I was rather surprised to hear Dr John Byrd mention a lymphocyte count of a million in the presentation he gave last May, see:
While I've quite often heard of people with counts in the hundreds (or hundred thousands in the USA) and still on watch and wait (remember for a CLL diagnosis you only need to be above 5 (5,000 in the USA), today I came across Dr Hamblin's blog on Leukostasis (see later for definition) and thrombosis (blood clots) in CLL where he discusses whether there are any risks associated with having high white cell counts in CLL patients. He opens with "The highest white count that I have seen in CLL is 800,000/cu mm though Tom Kipps told me of a patient with 1,400,000/cu mm. The odd thing is that neither of us has ever seen leukostasis in CLL. This is the condition, often seen in myeloid malignancies where sludging of white cells in blood vessels cuts off the circulation to a particular organ."

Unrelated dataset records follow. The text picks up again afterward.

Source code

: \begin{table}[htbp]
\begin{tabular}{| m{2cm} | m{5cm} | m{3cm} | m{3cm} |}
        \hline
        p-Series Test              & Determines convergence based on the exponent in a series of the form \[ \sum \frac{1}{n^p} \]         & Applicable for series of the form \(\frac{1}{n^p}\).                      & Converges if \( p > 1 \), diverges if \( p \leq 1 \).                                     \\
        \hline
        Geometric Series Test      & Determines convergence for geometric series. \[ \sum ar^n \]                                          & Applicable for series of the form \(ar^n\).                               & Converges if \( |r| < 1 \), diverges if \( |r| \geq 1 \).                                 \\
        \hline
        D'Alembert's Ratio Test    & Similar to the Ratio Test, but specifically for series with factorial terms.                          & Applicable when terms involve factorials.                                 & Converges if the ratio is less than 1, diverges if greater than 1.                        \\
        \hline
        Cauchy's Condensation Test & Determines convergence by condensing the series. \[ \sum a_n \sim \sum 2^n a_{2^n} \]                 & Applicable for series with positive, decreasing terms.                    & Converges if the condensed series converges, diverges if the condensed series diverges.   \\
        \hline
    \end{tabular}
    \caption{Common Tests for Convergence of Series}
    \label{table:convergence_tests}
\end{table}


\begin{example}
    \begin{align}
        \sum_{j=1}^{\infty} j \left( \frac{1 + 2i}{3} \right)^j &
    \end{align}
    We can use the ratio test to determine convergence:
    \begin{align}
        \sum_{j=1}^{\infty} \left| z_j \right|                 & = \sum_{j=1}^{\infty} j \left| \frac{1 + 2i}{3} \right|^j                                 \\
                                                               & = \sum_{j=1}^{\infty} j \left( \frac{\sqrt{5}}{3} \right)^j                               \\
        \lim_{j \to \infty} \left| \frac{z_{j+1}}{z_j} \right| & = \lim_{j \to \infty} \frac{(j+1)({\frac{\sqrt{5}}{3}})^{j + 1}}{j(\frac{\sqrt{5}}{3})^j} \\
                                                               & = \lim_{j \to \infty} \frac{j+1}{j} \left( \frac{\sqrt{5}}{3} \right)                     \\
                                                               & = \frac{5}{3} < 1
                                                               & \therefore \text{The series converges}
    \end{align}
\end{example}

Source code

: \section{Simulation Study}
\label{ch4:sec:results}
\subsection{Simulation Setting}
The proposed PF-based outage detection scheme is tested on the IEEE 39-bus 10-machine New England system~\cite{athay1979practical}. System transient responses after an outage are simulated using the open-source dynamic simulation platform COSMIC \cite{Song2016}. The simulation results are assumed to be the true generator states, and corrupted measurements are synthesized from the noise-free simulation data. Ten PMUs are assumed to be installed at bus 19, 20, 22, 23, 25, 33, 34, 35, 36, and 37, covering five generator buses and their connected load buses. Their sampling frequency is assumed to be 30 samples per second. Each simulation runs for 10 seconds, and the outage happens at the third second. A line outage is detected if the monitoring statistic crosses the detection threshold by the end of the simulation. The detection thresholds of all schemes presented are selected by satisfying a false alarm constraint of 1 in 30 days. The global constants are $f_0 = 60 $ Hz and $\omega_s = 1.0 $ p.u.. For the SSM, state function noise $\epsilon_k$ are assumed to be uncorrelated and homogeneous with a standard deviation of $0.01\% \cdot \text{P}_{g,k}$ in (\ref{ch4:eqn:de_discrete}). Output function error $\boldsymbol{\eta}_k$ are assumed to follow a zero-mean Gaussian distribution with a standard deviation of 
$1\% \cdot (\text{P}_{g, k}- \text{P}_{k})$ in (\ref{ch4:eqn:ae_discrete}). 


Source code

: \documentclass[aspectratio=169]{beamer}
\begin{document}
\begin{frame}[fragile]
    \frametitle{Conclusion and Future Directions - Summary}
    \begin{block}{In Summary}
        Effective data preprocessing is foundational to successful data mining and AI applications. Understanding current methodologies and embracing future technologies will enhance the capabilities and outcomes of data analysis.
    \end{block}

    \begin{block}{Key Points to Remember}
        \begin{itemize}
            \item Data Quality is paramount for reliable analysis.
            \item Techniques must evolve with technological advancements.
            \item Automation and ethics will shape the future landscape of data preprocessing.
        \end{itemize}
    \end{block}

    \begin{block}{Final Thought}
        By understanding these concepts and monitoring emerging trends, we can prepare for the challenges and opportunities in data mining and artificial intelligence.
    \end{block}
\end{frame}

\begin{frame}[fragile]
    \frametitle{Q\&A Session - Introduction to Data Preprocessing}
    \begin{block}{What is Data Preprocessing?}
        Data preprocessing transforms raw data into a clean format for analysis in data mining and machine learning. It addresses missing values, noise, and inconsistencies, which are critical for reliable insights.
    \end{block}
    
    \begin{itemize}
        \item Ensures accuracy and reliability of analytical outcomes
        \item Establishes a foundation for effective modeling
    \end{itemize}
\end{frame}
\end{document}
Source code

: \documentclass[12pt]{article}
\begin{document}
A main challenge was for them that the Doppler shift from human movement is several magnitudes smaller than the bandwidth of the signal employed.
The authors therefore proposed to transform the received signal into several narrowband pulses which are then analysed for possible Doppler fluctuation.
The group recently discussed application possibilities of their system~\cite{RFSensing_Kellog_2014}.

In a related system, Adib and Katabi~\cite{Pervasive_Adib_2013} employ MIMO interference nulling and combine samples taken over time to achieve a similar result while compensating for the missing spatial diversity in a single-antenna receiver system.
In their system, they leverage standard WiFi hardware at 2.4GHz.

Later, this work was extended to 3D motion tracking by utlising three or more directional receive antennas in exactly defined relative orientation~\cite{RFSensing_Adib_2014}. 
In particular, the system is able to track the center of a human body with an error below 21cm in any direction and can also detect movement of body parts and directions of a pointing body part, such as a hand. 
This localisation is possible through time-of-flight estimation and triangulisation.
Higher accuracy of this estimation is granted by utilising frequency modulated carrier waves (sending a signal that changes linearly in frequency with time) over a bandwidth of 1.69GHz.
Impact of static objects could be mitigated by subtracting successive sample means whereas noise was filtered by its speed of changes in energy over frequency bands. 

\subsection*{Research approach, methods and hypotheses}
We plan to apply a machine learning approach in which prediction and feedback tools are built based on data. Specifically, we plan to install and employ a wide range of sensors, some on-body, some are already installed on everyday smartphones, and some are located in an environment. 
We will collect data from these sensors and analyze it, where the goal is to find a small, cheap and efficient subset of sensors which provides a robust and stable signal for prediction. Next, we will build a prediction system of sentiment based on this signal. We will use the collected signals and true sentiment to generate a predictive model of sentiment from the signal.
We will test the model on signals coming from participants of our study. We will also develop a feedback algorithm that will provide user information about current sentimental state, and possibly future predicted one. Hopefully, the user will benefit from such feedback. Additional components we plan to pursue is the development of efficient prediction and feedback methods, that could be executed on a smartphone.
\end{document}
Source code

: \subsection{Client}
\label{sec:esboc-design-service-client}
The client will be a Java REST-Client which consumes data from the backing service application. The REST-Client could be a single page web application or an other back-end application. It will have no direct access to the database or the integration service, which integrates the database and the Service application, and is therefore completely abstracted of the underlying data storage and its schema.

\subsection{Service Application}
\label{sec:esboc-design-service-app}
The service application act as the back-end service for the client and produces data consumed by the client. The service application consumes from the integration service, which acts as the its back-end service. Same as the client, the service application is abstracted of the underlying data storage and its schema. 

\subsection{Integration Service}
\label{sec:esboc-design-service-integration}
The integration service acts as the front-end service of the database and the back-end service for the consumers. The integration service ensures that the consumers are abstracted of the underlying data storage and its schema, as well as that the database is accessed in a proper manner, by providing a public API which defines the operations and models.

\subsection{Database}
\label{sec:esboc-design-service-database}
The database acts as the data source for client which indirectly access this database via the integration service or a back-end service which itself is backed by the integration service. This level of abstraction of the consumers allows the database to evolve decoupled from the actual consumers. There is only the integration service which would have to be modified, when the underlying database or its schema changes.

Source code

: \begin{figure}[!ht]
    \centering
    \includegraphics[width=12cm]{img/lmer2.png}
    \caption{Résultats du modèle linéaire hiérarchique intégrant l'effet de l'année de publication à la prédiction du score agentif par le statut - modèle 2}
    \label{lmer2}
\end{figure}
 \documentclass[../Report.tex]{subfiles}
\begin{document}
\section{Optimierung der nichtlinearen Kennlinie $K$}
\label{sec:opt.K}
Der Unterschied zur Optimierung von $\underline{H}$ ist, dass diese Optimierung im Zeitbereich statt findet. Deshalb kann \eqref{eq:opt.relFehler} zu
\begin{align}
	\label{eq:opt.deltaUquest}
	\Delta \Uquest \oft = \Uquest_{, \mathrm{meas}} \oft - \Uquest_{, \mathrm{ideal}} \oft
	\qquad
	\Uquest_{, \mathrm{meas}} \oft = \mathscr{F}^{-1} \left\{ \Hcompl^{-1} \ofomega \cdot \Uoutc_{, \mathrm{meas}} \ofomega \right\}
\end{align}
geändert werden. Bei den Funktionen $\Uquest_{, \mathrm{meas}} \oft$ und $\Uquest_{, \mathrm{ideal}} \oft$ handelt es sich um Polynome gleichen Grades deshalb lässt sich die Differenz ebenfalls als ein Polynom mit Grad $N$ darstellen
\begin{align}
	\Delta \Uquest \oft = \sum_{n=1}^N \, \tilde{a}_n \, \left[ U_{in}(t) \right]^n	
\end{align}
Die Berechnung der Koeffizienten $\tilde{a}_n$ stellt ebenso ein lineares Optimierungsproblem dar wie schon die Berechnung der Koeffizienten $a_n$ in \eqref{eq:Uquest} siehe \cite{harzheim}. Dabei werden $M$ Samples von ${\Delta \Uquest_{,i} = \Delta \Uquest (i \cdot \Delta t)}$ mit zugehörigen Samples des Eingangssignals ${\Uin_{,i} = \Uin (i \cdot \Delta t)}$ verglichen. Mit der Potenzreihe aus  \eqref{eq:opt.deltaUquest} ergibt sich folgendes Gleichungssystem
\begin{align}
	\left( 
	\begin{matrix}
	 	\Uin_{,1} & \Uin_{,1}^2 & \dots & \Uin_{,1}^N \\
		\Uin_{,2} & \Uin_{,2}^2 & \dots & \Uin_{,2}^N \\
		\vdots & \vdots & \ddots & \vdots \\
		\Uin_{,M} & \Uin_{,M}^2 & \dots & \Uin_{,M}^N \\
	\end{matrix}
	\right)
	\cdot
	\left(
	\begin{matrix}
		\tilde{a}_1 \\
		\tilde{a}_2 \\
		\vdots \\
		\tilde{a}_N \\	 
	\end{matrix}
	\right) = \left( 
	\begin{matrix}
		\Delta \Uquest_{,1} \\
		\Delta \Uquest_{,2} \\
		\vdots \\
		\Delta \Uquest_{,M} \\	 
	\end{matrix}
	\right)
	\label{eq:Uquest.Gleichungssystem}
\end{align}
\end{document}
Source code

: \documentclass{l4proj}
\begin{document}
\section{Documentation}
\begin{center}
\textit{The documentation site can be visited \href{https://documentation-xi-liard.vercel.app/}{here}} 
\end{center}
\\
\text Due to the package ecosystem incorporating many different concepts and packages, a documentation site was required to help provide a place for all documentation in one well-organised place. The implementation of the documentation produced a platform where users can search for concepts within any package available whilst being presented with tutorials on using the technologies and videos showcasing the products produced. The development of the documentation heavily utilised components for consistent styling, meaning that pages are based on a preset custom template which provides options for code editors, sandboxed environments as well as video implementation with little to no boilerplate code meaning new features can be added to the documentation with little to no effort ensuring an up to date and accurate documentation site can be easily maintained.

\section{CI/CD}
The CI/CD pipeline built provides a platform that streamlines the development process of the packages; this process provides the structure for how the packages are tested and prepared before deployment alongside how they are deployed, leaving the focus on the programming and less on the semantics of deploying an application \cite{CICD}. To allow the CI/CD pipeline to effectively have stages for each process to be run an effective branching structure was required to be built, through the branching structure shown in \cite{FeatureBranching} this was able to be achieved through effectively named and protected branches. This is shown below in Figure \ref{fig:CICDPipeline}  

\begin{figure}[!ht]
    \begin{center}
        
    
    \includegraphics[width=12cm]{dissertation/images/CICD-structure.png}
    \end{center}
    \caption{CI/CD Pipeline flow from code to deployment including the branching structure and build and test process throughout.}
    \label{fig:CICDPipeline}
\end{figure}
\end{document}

In short, because the B-lymphocytes in CLL are smaller than can occur with other leukaemias, having health problems due to the absolute volume of lymphocytes in the blood isn't something we need be too concerned about.
Hallek says it well in his paper "Guidelines for the diagnosis and treatment of CLL":
"Patients with CLL may present with a markedly elevated leukocyte count; however, the symptoms associated with leukocyte aggregates that develop in patients with acute leukemia rarely occur in patients with CLL. Therefore, the absolute lymphocyte count should not be used as the sole indicator for treatment."
What is more important is how quickly the lymphocytes are growing (the doubling time) and even this isn't something to be concerned about until your lymphocyte count exceeds 30. Knowing this would have saved me some anxious moments a few years back when my counts changed fairly rapidly as I went from a SLL to a CLL presentation.
Chaya Venkat has covered how to understand your blood tests and how to monitor changes in your Absolute Lymphocyte Counts in her usual thorough manner in her article below:
In particular, read the section "Treating the numbers” is not smart"
I hope this reassures those newly diagnosed with high lymphocyte counts. It can be rather confronting to find the normal ALC range is between 1 and 3.5 (or 1,000 and 3,500 in the USA) and find your count is 20, 30, 50 or more! (or 20,000, 30,000 or 50,000 in the USA.)
Update May 2015
Since writing this, I've noticed that it is becoming more common among world renown CLL experts to more openly question the validity of a decision to treat purely on the basis of a high lymphocyte count. Basically the prevailing wisdom gained from observing thousands of CLL patients is that if a patient is otherwise well, just keep monitoring the patient.
Chris (Cllcanada) has just posted about a paper from the study of Israeli patients that further presents this case:
and the paper: ar.iiarjournals.org/content...
From the discussion section of that paper: "Although hyperleukocytosis is an obvious reflection of the tumor burden in CLL, it is not considered a prognostic parameter in CLL and does not necessarily dictate treatment decisions."
"In general, symptomatic hyperleukocytosis is more common in acute leukemias but several reports have concentrated on cases of CLL presenting with symptoms related to leukostasis. In CLL, cellular hyperviscosity and leukostasis (caused by the formation of WBC aggregates and thrombi) are rare complications, probably due to the small size of circulating lymphocytes and their rheological characteristics, which are very different from those of neutrophils. Occasionally, cases of CLL with extreme hyperleukocytosis >1000×10^9/l have been reported to develop neurological abnormalities, retinal hemorrhages, lung infiltrates or thrombosis."